Giustamente il sindacato che fu di Giuseppe di Vittorio non ha mai accettato questa definizione.

Nemmeno nei momenti più esaltanti. Quando il sol dell’avvenire era ancora alto. E splendeva.

Figurarsi oggi, che la sinistra italiana non versa nelle migliori condizioni se il sindacato, per ora ancora della Camusso, accetta una simile definizione di se stesso.

Ma i tempi si sono fatti difficili e quella immaginaria cinghia ora la si dovrebbe tirare.

Si perché sembra che gli iscritti siano in caduta libera, così come il prestigio di quella storica sigla.

Ingeneroso addossare tutta la colpa alla Susanna, quello che è certo è che da questa situazione o se ne esce prontamente o la CGIL rimarrà una sigla storica, fuori dal tempo e dalla società.

È a causa di questa situazione che i riflettori sono puntati sulle manovre per la successione al vertice del sindacato rosso.

Le indiscrezioni che trapelano dalla segreteria nazionale dicono che Susanna Camusso avrebbe indicato Maurizio Landini come candidato alla sua successione e l’ipotesi di candidare l’attuale segretaria della Funzione pubblica Serena Sorrentino sarebbe superata.

Landini ha lasciato il sindacato dei metalmeccanici un paio di anni fa, per entrare nella segreteria confederale.

Ma la sua ascesa al soglio segretariale non è priva di ostacoli. nella riunione della segreteria nazionale si sono avuti degli scontri e non tutte le categorie sembrano sostenere Landini.

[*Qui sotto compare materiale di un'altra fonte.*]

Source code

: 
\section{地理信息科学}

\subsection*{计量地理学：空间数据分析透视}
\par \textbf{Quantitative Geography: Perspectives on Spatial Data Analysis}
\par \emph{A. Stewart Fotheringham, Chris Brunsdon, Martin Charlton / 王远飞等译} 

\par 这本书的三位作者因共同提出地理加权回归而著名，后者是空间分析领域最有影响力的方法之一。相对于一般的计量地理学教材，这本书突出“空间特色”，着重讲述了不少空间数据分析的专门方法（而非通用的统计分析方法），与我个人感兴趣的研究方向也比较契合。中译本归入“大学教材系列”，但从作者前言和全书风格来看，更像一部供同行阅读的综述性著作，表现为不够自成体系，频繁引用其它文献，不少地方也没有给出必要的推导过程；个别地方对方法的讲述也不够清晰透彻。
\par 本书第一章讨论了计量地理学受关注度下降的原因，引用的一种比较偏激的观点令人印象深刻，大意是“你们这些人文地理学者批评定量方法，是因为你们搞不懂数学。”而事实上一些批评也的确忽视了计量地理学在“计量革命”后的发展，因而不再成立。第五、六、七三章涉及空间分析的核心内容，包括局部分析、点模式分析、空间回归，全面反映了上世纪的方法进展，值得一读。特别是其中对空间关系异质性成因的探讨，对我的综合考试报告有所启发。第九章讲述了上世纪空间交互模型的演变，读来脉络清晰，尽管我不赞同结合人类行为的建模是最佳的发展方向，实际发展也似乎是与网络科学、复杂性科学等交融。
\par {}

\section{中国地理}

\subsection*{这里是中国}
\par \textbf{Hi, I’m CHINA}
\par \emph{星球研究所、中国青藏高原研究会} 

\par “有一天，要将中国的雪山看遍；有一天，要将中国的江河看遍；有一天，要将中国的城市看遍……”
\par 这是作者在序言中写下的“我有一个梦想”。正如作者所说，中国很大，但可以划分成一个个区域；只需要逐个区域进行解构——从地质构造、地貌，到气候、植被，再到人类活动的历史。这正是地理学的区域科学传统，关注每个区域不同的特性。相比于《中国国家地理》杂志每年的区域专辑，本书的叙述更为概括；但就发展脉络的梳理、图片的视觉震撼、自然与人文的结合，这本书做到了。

Ci sarebbe un’alternativa. Vincenzo Colla, sostenuto tra gli altri dal sindacato dei pensionati che rappresenta quasi metà degli iscritti (ecco perché la CGIL non può definirsi a pieno titolo sindacato dei lavorati…).

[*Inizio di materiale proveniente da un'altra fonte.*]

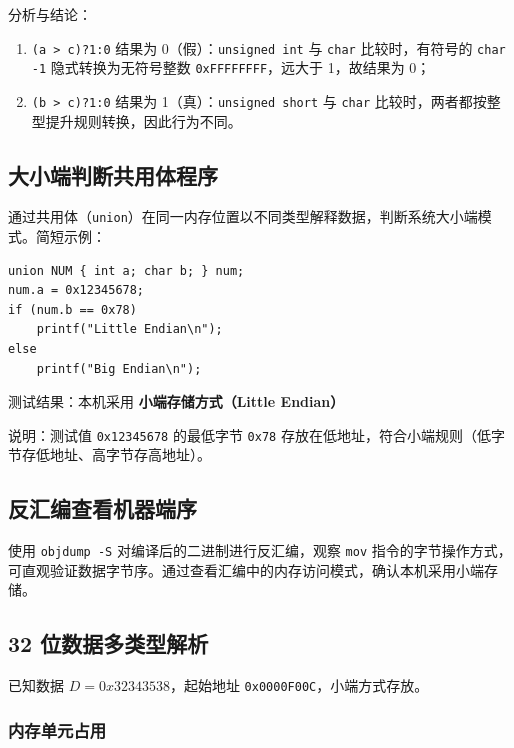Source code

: \documentclass[12pt, a4paper]{academics}
\begin{document}
分析与结论：

\begin{enumerate}
    \item \texttt{(a > c)?1:0} 结果为 0（假）：\texttt{unsigned int} 与 \texttt{char} 比较时，有符号的 \texttt{char -1} 隐式转换为无符号整数 \texttt{0xFFFFFFFF}，远大于 1，故结果为 0；
    \item \texttt{(b > c)?1:0} 结果为 1（真）：\texttt{unsigned short} 与 \texttt{char} 比较时，两者都按整型提升规则转换，因此行为不同。
\end{enumerate}

\subsection{大小端判断共用体程序}

通过共用体（\texttt{union}）在同一内存位置以不同类型解释数据，判断系统大小端模式。简短示例：

\begin{verbatim}
union NUM { int a; char b; } num;
num.a = 0x12345678;
if (num.b == 0x78)
    printf("Little Endian\n");
else
    printf("Big Endian\n");
\end{verbatim}

测试结果：本机采用 \textbf{小端存储方式（Little Endian）}

说明：测试值 \texttt{0x12345678} 的最低字节 \texttt{0x78} 存放在低地址，符合小端规则（低字节存低地址、高字节存高地址）。

\subsection{反汇编查看机器端序}

使用 \texttt{objdump -S} 对编译后的二进制进行反汇编，观察 \texttt{mov} 指令的字节操作方式，可直观验证数据字节序。通过查看汇编中的内存访问模式，确认本机采用小端存储。

\subsection{32 位数据多类型解析}

已知数据 \(D = 0x32343538\)，起始地址 \texttt{0x0000F00C}，小端方式存放。

\subsubsection{内存单元占用}
\end{document}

Poche ore e si vedrà se la proposta di Camusso verrà confermata e verrà quindi presentata alla prossima riunione del direttivo nazionale.

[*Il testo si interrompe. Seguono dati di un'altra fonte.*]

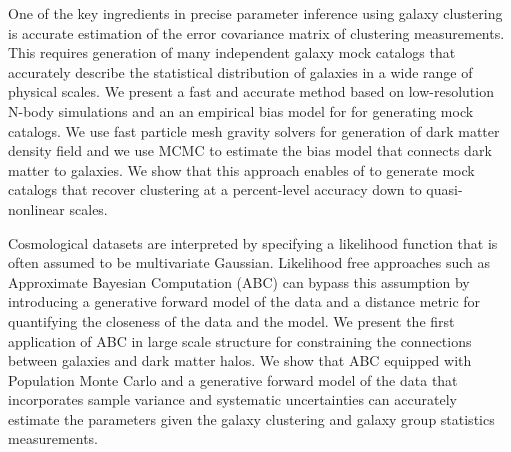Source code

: One of the key ingredients in precise parameter inference using galaxy clustering is accurate estimation of the error covariance matrix of clustering measurements. This requires generation of many independent galaxy mock catalogs that accurately describe the statistical distribution of galaxies in a wide range of physical scales. We present a fast and accurate method based on low-resolution N-body simulations and an an empirical bias model for for generating mock catalogs. We use fast particle mesh gravity solvers for generation of dark matter density field and we use MCMC to estimate the bias model that connects dark matter to galaxies. We show that this approach enables of to generate mock catalogs that recover clustering at a percent-level accuracy down to quasi-nonlinear scales. 

Cosmological datasets are interpreted by specifying a likelihood function that is often assumed to be multivariate Gaussian. Likelihood free approaches such as Approximate Bayesian Computation (ABC) can bypass this assumption by introducing a generative forward model of the data and a distance metric for quantifying the closeness of the data and the model. We present the first application of ABC in large scale structure for constraining the connections between galaxies and dark matter halos. We show that ABC equipped with Population Monte Carlo and a generative forward model of the data that incorporates sample variance and systematic uncertainties can accurately estimate the parameters given the galaxy clustering and galaxy group statistics measurements.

Lo scontro si fa interessante in quanto Landini è l’espressione di un sindacato di movimento mentre la candidatura di Colla sembra più vicina al modello tradizionale.

Politicamente Colla, bersaniano storico, sembra più vicino al Pd.

E Landini in questo momento a chi sarebbe più politicamente vicino?

Risposta che ci sentiamo di girare ai nostri lettori.